In the news this week

Volatility within European gas markets this week has highlighted complications for traders, on whether the energy crisis is still severe enough to continue importing additional LNG cargoes during the summer months. Prices have moved to the upside as a result of heat waves in Europe and Asia and outages being extended at key gas fields in Norway, causing concerns among traders. While it still looks like the EU is on track to meet storage targets of 90% by November, traders worry short-term demands could impact the plan. Some of these short-term demands involve a pick-up in Asian demand, more gas for cooling and further disruptions to Russian pipeline gas supplies. Now it’s a guessing game as to whether Europe needs to turn down LNG imports over the summer.

The UK has retained 4th place in EY's ranking of the attractiveness of renewable energy investment markets, with the U.S. remaining on top. Germany has come in 2nd place, committing to 80% renewables in the stack by 2030, while China has dropped to 3rd. Despite concerns about the faltering renewable investment in the UK as a result of Brexit and long-term government support for wind and solar, the UK has maintained its 4th position. Some of this can be attributed to the UK's decision to increase its Contracts for Difference (CfD) auction round allocation to £205m, with onshore wind being included for the first time. Although this is positive for the future of UK energy markets as more renewables in the stack is likely to offer downside, it could also see an increase in volatility, as more needs to be done by the UK government to maintain this position as it faces increasing competition.

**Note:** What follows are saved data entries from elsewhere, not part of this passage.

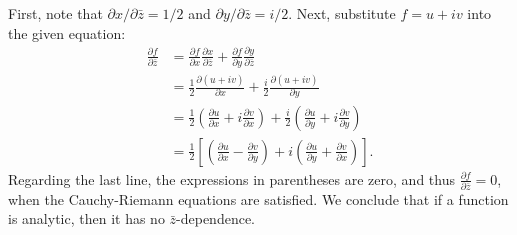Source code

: \documentclass[11pt]{article}
\begin{document}
\begin{enumerate}
\begin{enumerate}
\begin{enumerate}
  \begin{mdframed}
  First, note that $\partial x/\partial \bar{z} = 1/2$ and $\partial y/\partial \bar{z} = i/2$. Next, substitute $f = u + iv$ into the given equation:
  \begin{align*}
    \frac{\partial f}{\partial \bar{z}} &= \frac{\partial f}{\partial x} \frac{\partial x}{\partial \bar{z}} + \frac{\partial f}{\partial y} \frac{\partial y}{\partial \bar{z}} \\
    &= \frac{1}{2}\frac{\partial(u + iv)}{\partial x} + \frac{i}{2}\frac{\partial (u + iv)}{\partial y} \\
    &= \frac{1}{2}\left(\frac{\partial u}{\partial x} +i\frac{\partial v}{\partial x}\right) + \frac{i}{2}\left(\frac{\partial u}{\partial y} +i\frac{\partial v}{\partial y}\right) \\
    &= \frac{1}{2}\left[\left(\frac{\partial u}{\partial x} - \frac{\partial v}{\partial y}\right) + i\left(\frac{\partial u}{\partial y} + \frac{\partial v}{\partial x}\right)\right].
  \end{align*}
  Regarding the last line, the expressions in parentheses are zero, and thus $\frac{\partial f}{\partial \bar{z}} = 0$, when the Cauchy-Riemann equations are satisfied. We conclude that if a function is analytic, then it has no $\bar{z}$-dependence.
  \end{mdframed}

  \end{enumerate}
\end{enumerate}

\end{enumerate}
\end{document}

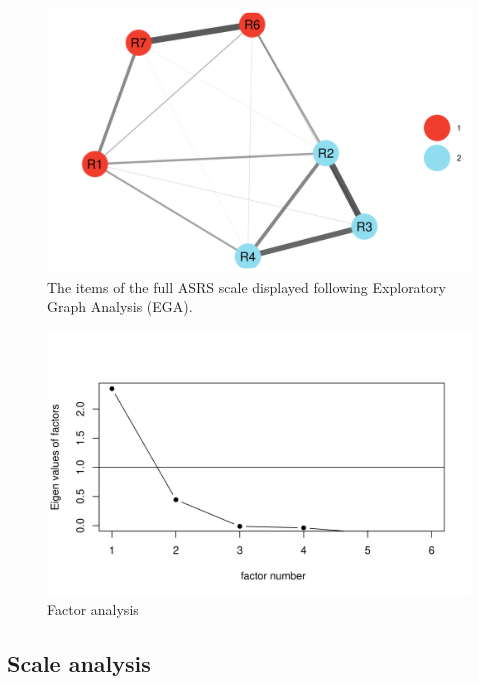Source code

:\documentclass[
  ,jou,floatsintext]{apa6}
\begin{document}
\begin{figure}

{\centering \includegraphics[width=1\linewidth]{plots/reason6_ega} 

}

\caption{The items of the full ASRS scale displayed following Exploratory Graph Analysis (EGA).}\label{fig:egasix}
\end{figure}

\begin{figure}

{\centering \includegraphics[width=1\linewidth]{plots/reason_scree6} 

}

\caption{Factor analysis}\label{fig:factors}
\end{figure}

\hypertarget{scale-analysis}{%
\subsection{Scale analysis}\label{scale-analysis}}
\end{document}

East Asian nations, such as China, Japan, Taiwan and South Korea look set to drive coal use for power generation to new highs in coming weeks, with this region already accounting for 60% of global coal emissions. Authorities have already called up on households and businesses to curb power usage to reduce stress on the grid, though soaring temperatures are expected to bring about greater use of air conditioners in the region. Some areas could see temperatures that are 4% or more above long-term averages throughout June, July and August. This rise in coal demand could drastically increase the CO2 emissions in the area making it increasingly more difficult to deal with the current emissions problems. A sustained period of high temperatures could also see a drop in nuclear generation levels and an uptick.

Current Market Drivers

  • The unplanned outage at Norway's Troll gas field has ended, bringing back an additional 5 mcm/d online, easing supply concerns and reversing the rising trend we witnessed earlier on in the week due to outage.

  • French nuclear power has remained low this week, with outages taking up to 3 GW of capacity offline and reducing its exports to the continent.

  • UK power consumption remains roughly 10% below average for this time of year, reducing strain on the power stack and leading to downward pressure being applied to day-ahead and near curve UK contracts.